For thirteen years we have hosted Rosh HaShanah dinner. It feels like a lifetime ago the family gathered for the first time at our house on Summerlin. Rosh HaShanah had been Grandma Bernice's and Granddad Milton's holiday. As we married and found a home they slowly passed the gathering l'dor vador (hebrew: from generation to generation) to us. We "shared" the holiday. For thirteen years, like any tradition things from the outside seemed generally the same. In the first year we decided our main dish would be cranberry chicken. For the twelve subsequent years we have had cranberry chicken. I'm not even sure how many members of the family like cranberry chicken but annually we have cranberry chicken. We serve matzo ball soup. I am pretty confident that the family has been having matzo ball soup at Rosh HaShanah dinner since at least my wife was a child and possibly since my mother-in-law was a child. I'll have to remember to ask tonight. We will conclude with a variety of desserts including a Portillo's Chocolate Cake just like the one my Aunt Marsha brought thirteen years ago.

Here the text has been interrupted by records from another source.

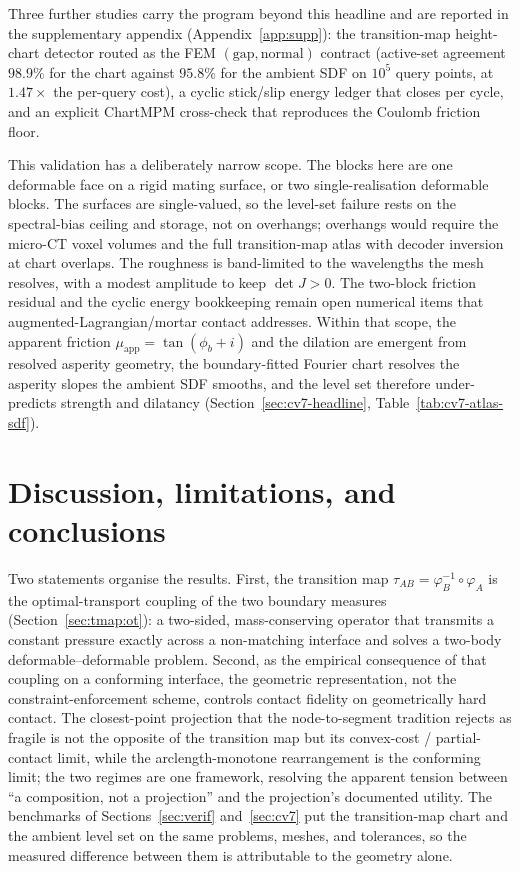 \documentclass{svjour3}                 %
\newcommand{\tmap}{\tau_{AB}}
\newcommand{\map}[1]{\varphi_{#1}}
\newcommand{\muapp}{\mu_{\mathrm{app}}}
\begin{document}
Three further studies carry the program beyond this headline and are reported in the supplementary appendix (Appendix~\ref{app:supp}): the transition-map height-chart detector routed as the FEM $(\text{gap},\text{normal})$ contract (active-set agreement $98.9\%$ for the chart against $95.8\%$ for the ambient SDF on $10^5$ query points, at $1.47\times$ the per-query cost), a cyclic stick/slip energy ledger that closes per cycle, and an explicit ChartMPM cross-check that reproduces the Coulomb friction floor.

This validation has a deliberately narrow scope. The blocks here are one deformable face on a rigid mating surface, or two single-realisation deformable blocks. The surfaces are single-valued, so the level-set failure rests on the spectral-bias ceiling and storage, not on overhangs; overhangs would require the micro-CT voxel volumes and the full transition-map atlas with decoder inversion at chart overlaps. The roughness is band-limited to the wavelengths the mesh resolves, with a modest amplitude to keep $\det J>0$. The two-block friction residual and the cyclic energy bookkeeping remain open numerical items that augmented-Lagrangian/mortar contact addresses. Within that scope, the apparent friction $\muapp=\tan(\phi_b+i)$ and the dilation are emergent from resolved asperity geometry, the boundary-fitted Fourier chart resolves the asperity slopes the ambient SDF smooths, and the level set therefore under-predicts strength and dilatancy (Section~\ref{sec:cv7-headline}, Table~\ref{tab:cv7-atlas-sdf}).

\section{Discussion, limitations, and conclusions}\label{sec:disc}

Two statements organise the results. First, the transition map $\tmap=\map{B}^{-1}\circ\map{A}$ is the
optimal-transport coupling of the two boundary measures (Section~\ref{sec:tmap:ot}): a two-sided,
mass-conserving operator that transmits a constant pressure exactly across a non-matching interface and solves a
two-body deformable--deformable problem. Second, as the empirical consequence of that coupling on a conforming interface,
the geometric representation, not the constraint-enforcement scheme, controls contact fidelity on
geometrically hard contact. The closest-point projection that the node-to-segment tradition rejects as fragile is
not the opposite of the transition map but its convex-cost / partial-contact limit, while the arclength-monotone
rearrangement is the conforming limit; the two regimes are one framework, resolving the apparent tension
between ``a composition, not a projection'' and the projection's documented utility. The benchmarks of
Sections~\ref{sec:verif} and~\ref{sec:cv7} put the
transition-map chart and the ambient level set on the same problems, meshes, and tolerances, so the measured
difference between them is attributable to the geometry alone.
\end{document}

It would seem that this was the same meal done in the same way with essentially the same people present would be the same. Just like teaching how to calculate the specific heat  (Q {Heat of Fusion} = M {Mass}* Cp {Specific Heat} * Delta T {Change in Temperature}), a lesson I taught 20 times as a teacher. The reality is that neither the lesson nor the meal has ever been the same. Whether it is hour by hour in class our year after year at the Rosh HaShanah table, numerous factors cause what should be a regular straight forward process to be different. At our first Rosh HaShanah meal there was Aunt Bea and Grandma Naomi who had reportedly bickered in the back of the car all the way from Arlington Heights to Aurora both of whom are no longer with us. Cousin David was the youngest child. Friends joined us who have grown apart as they have raised families of their own. The bickering in the back of the car will be our children as we return from the store. We will be thinking of Aunt Marsha as she relaxes with Uncle Steve and their dog Sooki by the pool in Arizona. The meal has grown to include brisket and assorted side dishes. Some traditional some that will wander in. My memory doesn't go back far enough to know if our friends Beth and Steve were at the first Rosh HaShanah. They lived across street at the time and have attended many but not all of the meals. As their family has grown, so too has grown our table.

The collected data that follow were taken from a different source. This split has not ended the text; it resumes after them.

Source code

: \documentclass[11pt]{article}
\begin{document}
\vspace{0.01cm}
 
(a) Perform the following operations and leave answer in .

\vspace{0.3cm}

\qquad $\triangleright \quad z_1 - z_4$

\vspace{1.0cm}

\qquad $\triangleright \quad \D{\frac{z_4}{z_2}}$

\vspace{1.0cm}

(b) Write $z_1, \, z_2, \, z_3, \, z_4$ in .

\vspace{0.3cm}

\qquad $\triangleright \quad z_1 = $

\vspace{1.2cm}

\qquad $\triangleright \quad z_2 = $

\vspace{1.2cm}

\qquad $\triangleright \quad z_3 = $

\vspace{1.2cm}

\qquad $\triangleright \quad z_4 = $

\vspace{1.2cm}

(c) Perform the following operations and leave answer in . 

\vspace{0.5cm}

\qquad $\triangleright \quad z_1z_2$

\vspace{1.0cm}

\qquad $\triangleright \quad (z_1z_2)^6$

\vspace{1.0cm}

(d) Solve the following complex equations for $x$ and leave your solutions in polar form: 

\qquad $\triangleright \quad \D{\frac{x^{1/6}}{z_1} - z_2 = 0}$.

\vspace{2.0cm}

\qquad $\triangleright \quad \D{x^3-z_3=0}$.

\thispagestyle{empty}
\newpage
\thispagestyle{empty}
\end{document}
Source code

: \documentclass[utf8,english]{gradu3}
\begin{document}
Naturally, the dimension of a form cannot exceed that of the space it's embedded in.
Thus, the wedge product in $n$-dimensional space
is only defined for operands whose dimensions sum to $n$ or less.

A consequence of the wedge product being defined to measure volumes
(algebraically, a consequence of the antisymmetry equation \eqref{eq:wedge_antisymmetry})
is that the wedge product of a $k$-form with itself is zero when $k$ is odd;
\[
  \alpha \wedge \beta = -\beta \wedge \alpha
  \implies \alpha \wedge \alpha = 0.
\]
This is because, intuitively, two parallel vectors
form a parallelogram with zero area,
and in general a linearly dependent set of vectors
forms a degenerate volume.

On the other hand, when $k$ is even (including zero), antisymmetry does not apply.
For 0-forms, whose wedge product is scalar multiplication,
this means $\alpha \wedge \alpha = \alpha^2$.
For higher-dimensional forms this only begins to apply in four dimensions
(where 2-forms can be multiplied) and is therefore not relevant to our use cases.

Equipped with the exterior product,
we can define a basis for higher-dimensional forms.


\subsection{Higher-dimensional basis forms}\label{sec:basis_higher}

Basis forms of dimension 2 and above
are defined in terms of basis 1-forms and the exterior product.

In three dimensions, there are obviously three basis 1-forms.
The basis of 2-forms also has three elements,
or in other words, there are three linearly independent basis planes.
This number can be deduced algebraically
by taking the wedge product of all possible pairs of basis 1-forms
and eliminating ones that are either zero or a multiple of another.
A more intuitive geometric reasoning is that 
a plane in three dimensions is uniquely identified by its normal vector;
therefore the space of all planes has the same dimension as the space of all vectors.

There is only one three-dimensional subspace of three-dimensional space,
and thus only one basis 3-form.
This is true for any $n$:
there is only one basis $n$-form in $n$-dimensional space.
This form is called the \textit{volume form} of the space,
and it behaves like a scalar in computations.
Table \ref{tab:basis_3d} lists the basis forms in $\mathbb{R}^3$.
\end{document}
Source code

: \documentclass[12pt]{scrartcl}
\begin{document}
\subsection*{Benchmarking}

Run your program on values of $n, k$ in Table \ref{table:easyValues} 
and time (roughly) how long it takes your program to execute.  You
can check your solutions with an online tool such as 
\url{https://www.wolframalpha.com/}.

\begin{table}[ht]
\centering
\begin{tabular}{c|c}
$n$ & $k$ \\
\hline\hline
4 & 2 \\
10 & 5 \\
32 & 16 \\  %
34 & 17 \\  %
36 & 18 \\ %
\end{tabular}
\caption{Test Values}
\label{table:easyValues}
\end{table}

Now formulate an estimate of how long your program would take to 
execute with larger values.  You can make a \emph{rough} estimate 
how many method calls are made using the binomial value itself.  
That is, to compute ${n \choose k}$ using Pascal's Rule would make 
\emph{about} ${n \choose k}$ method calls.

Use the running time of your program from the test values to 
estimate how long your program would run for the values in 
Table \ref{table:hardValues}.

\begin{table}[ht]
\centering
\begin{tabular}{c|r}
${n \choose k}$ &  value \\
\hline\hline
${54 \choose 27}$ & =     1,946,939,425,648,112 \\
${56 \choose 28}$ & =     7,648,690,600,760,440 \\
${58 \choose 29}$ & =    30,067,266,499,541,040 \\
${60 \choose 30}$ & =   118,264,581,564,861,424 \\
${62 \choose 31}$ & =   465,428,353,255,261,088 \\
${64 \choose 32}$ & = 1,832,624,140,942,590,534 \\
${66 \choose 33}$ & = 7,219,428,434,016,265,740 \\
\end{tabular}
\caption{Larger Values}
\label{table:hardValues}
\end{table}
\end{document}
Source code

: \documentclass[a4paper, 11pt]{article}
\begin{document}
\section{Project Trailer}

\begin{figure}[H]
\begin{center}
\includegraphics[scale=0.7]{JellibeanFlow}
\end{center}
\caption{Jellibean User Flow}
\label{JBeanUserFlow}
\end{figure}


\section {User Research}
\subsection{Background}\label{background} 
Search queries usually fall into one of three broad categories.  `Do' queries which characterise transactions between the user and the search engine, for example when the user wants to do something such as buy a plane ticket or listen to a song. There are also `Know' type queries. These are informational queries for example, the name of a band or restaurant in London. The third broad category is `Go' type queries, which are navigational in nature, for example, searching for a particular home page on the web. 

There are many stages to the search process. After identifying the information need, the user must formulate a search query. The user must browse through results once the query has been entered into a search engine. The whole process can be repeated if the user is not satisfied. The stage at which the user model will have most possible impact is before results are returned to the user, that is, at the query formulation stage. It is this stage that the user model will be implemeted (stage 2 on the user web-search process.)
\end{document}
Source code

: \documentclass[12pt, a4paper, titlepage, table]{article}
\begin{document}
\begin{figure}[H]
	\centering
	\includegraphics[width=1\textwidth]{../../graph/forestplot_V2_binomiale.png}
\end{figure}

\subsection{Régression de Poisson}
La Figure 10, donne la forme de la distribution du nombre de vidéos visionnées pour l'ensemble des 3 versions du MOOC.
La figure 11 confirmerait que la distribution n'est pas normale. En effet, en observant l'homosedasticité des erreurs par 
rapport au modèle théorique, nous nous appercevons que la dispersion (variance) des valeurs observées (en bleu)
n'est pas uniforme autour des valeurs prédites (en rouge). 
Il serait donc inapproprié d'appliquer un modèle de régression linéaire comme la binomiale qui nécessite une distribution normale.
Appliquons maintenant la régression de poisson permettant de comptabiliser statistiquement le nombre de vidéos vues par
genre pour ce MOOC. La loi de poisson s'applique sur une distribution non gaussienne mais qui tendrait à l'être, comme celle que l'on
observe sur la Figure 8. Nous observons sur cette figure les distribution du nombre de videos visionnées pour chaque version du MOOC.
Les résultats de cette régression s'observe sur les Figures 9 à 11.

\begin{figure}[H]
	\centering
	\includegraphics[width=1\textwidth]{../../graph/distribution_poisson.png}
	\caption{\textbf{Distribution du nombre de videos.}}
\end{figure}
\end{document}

When teaching specific heat the lesson at first was formulaic. We discussed the concept. We checked out the graphs. We played with our thermometers, Bunsen burners, and labs. We calculated. Overtime the learning experience changed. The children each added their though process and struggles. They helped each other providing explanations. They modified the lab experience to fit the questions they had. At one point I remember the students painting on the wall of my classroom at Lee M. Thurston High School the formula using an anvil for mass and eyes looking at the inside of the toilet to "see pee" as a cue for the calculation. Twenty times I taught specific heat. Each one different. Each child walking a way with a different level of competency and mastery. The more I worked to keep it the same the more different it was. Just like Rosh HaShanah, our learning experiences are always the same and always different. L'Dor Vador... From generation to generation.


Saturday, September 20, 2014

The Change: Recognizing Why the Educational Revolution is Happening Now

     A reporter called me the other day to ask about our 1:1 learning program. She was good at her job, or at least she new she had called the right person, because she definitely had me talking. She was exploring why so many districts were going one to one. In her world this just happened out of nowhere. As she had me in the conversation, she began to make connections between my perspective and other dialogues she already had. The reporter commented that their doesn't seem to be one boiler plate plan that districts are following. All of the sudden the cat was out of the bag for all to see. In an era of standardization through Common Core State Standards (pardon me, the New Illinois Learning Standards), PARCC Assessments, DLM's, and soon to come Value Added Measurement Evaluations, districts were not following the same plan for implementation for 1:1 and it was strikingly odd to both of us.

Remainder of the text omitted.